This week, the 30-year fixed-rate mortgage was back above 3%, and economists expect rates to rise more in the coming months.
“Rising inflation and consumer spending are driving mortgage rates higher,” says Freddie Mac’s chief economist, Sam Khater. “Housing buyers are fueling a strong demand, despite continued inventory constraints that aren’t improving in the face of rising home prices.” This reality exemplifies the housing market’s difficult predicament.”
According to Freddie Mac, the 30-year fixed-rate mortgage averaged 3.10 percent this week.

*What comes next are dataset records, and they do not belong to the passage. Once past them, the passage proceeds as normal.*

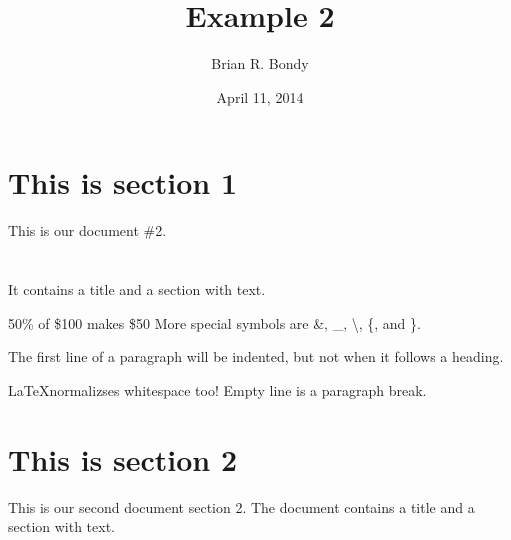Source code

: \documentclass[a4paper,11pt]{article}
\begin{document}
\title{Example 2}
\author{Brian R. Bondy}
\date{April 11, 2014}
\maketitle
\section{This is section 1}


This is our  document \#2. \\\\\\It contains a title and a section with text.

50\% of \$100 makes \$50
More special symbols are \&, \_, \textbackslash, \{, and \}.

The first line of a paragraph will be indented, but not when it follows a heading.

\LaTeX normalizses whitespace        too!
Empty line is a paragraph break.







\section{This is section 2}
This is our second document section 2. The document contains a title and a section with text.
\end{document}
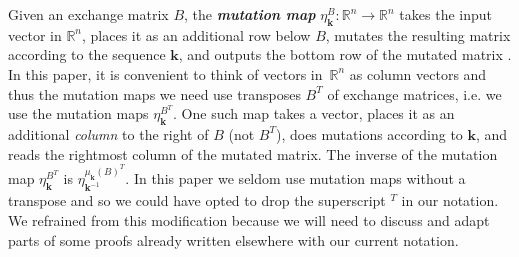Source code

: \documentclass[10pt]{article}
\theoremstyle{definition}
\theoremstyle{remark}
\numberwithin{equation}{section}
\newcommand{\newword}[1]{\textbf{\emph{#1}}}
\newcommand{\reals}{\mathbb R}
\newcommand{\0}{{\mathbf{0}}}
\newcommand{\kk}{{\boldsymbol{k}}}
\begin{document}
Given an exchange matrix $B$, the \newword{mutation map} $\eta^B_\kk:\reals^n\to\reals^n$ takes the input vector in $\reals^n$, places it as an additional row below $B$, mutates the resulting matrix according to the sequence $\kk$, and outputs the bottom row of the mutated matrix \cite[Definition~4.1]{universal}.
In this paper, it is convenient to think of vectors in~$\reals^n$ as column vectors and thus the mutation maps we need use transposes $B^T$ of exchange matrices, i.e. we use the mutation maps $\eta_\kk^{B^T}$.
One such map takes a vector, places it as an additional \emph{column} to the right of $B$ (not $B^T$), does mutations according to $\kk$, and reads the rightmost column of the mutated matrix.
The inverse of the mutation map $\eta^{B^T}_\kk$ is $\eta_{\kk^{-1}}^{\mu_\kk(B)^T}$.
In this paper we seldom use mutation maps without a transpose and so we could have opted to drop the superscript $^T$ in our notation.
We refrained from this modification because we will need to discuss and adapt parts of some proofs already written elsewhere with our current notation.
\end{document}

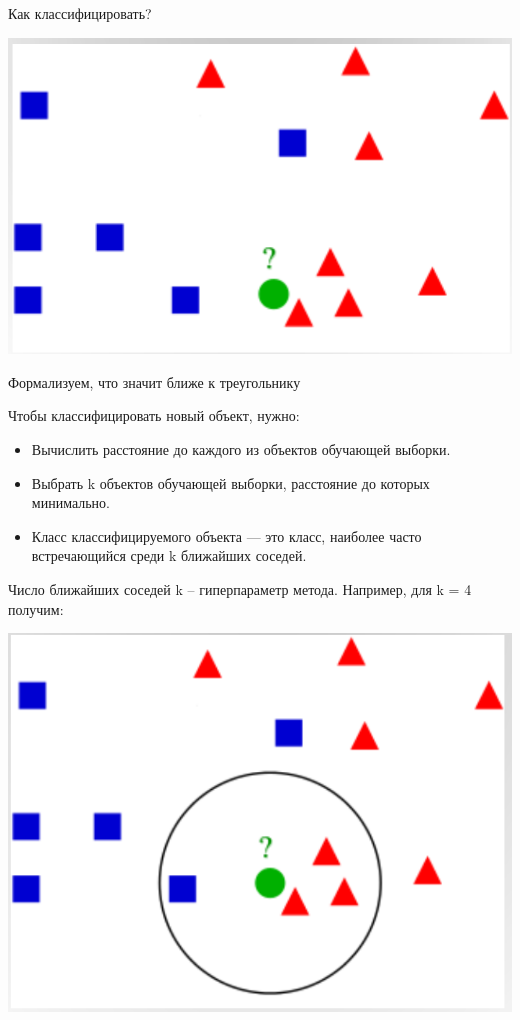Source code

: \documentclass{article}
\begin{document}
Как классифицировать?

\includegraphics[scale=0.3]{nghb.png}

Формализуем, что значит ближе к треугольнику

Чтобы классифицировать новый объект, нужно:
\begin{itemize}
    \item Вычислить расстояние до каждого из объектов обучающей выборки.
    \item Выбрать k объектов обучающей выборки, расстояние до которых минимально.
    \item Класс классифицируемого объекта — это класс, наиболее часто встречающийся среди k ближайших соседей.
\end{itemize}

Число ближайших соседей k – гиперпараметр метода. Например, для k = 4 получим:

\includegraphics[scale=0.3]{sol.png}
\end{document}
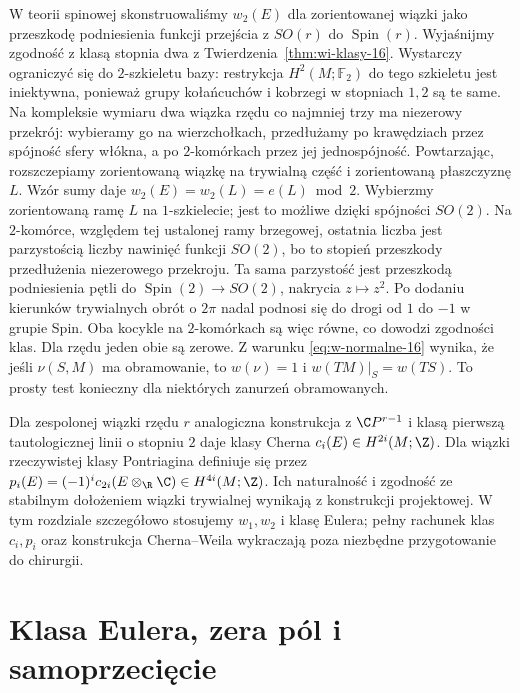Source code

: \begin{uwaga}
W teorii spinowej
skonstruowaliśmy
$w_2(E)$ dla zorientowanej
wiązki jako przeszkodę
podniesienia funkcji
przejścia z $SO(r)$
do $\operatorname{Spin}(r)$.
Wyjaśnijmy zgodność z klasą stopnia dwa z
Twierdzenia~\ref{thm:wi-klasy-16}. Wystarczy ograniczyć
się do $2$-szkieletu bazy: restrykcja $H^2(M;\mathbb F_2)$
do tego szkieletu jest iniektywna, ponieważ grupy
kołańcuchów i kobrzegi w stopniach $1,2$ są te same.
Na kompleksie wymiaru dwa wiązka rzędu co najmniej trzy
ma niezerowy przekrój: wybieramy go na wierzchołkach,
przedłużamy po krawędziach przez spójność sfery włókna,
a po $2$-komórkach przez jej jednospójność.
Powtarzając, rozszczepiamy zorientowaną wiązkę na
trywialną część i zorientowaną płaszczyznę $L$.
Wzór sumy daje $w_2(E)=w_2(L)=e(L)\bmod2$.
Wybierzmy zorientowaną ramę $L$ na $1$-szkielecie;
jest to możliwe dzięki spójności $SO(2)$.
Na $2$-komórce, względem tej ustalonej ramy brzegowej,
ostatnia liczba jest parzystością liczby nawinięć
funkcji $SO(2)$, bo to
stopień przeszkody przedłużenia niezerowego przekroju.
Ta sama parzystość jest przeszkodą podniesienia pętli
do $\operatorname{Spin}(2)\to SO(2)$, nakrycia $z\mapsto z^2$.
Po dodaniu kierunków trywialnych obrót o $2\pi$
nadal podnosi się do drogi od $1$ do $-1$ w grupie Spin.
Oba kocykle na $2$-komórkach są więc równe,
co dowodzi zgodności klas. Dla rzędu jeden obie są zerowe.
Z warunku
\eqref{eq:w-normalne-16}
wynika, że jeśli
$\nu(S,M)$ ma obramowanie,
to $w(\nu)=1$ i
$w(TM)|_S=w(TS)$.
To prosty test konieczny
dla niektórych zanurzeń
obramowanych.
\end{uwaga}

\begin{uwaga}
Dla zespolonej wiązki
rzędu $r$ analogiczna
konstrukcja z
$\C P^{r-1}$
i klasą pierwszą
tautologicznej linii
o stopniu $2$
daje klasy Cherna
$c_i(E)\in H^{2i}(M;\Z)$.
Dla wiązki rzeczywistej
klasy Pontriagina
definiuje się przez
$p_i(E)=(-1)^i
c_{2i}(E\otimes_\R\C)
\in H^{4i}(M;\Z)$.
Ich naturalność i
zgodność ze stabilnym
dołożeniem wiązki
trywialnej wynikają
z konstrukcji projektowej.
W tym rozdziale
szczegółowo stosujemy
$w_1,w_2$ i klasę
Eulera; pełny rachunek
klas $c_i,p_i$
oraz konstrukcja
Cherna--Weila
wykraczają poza
niezbędne przygotowanie
do chirurgii.
\end{uwaga}

\section{Klasa Eulera, zera pól i samoprzecięcie}
\label{sec:klasy-eulera-16}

Rates are expected to rise to 3.50 percent by the middle of 2022, according to the National Association of REALTORS®.
“Expect the housing market to slow down in 2022, but remain above pre-pandemic levels,” says Nadia Evangelou, NAR’s senior economist and director of forecasting, on the association’s blog.
For the week ending Nov. 18, Freddie Mac released the following nationwide averages with rates:
30-year fixed-rate mortgages: The average rate was 3.10 percent, with an average of 0.7 points, up from 2.98 percent the previous week. At this time last year, 30-year rates were averaging 2.72 percent.
15-year fixed-rate mortgages: averaged 2.39 percent, with an average of 0.6 points, up from 2.27 percent the week before. 15-year rates averaged 2.28 percent a year ago.
5-year hybrid adjustable-rate mortgages: averaged 2.49 percent with an average of 0.3 points, down from 2.53 percent the previous week. 5-year ARMs averaged 2.85 percent a year ago.
To properly reflect the total upfront cost of getting a mortgage, Freddie Mac publishes average commitment rates combined with average points.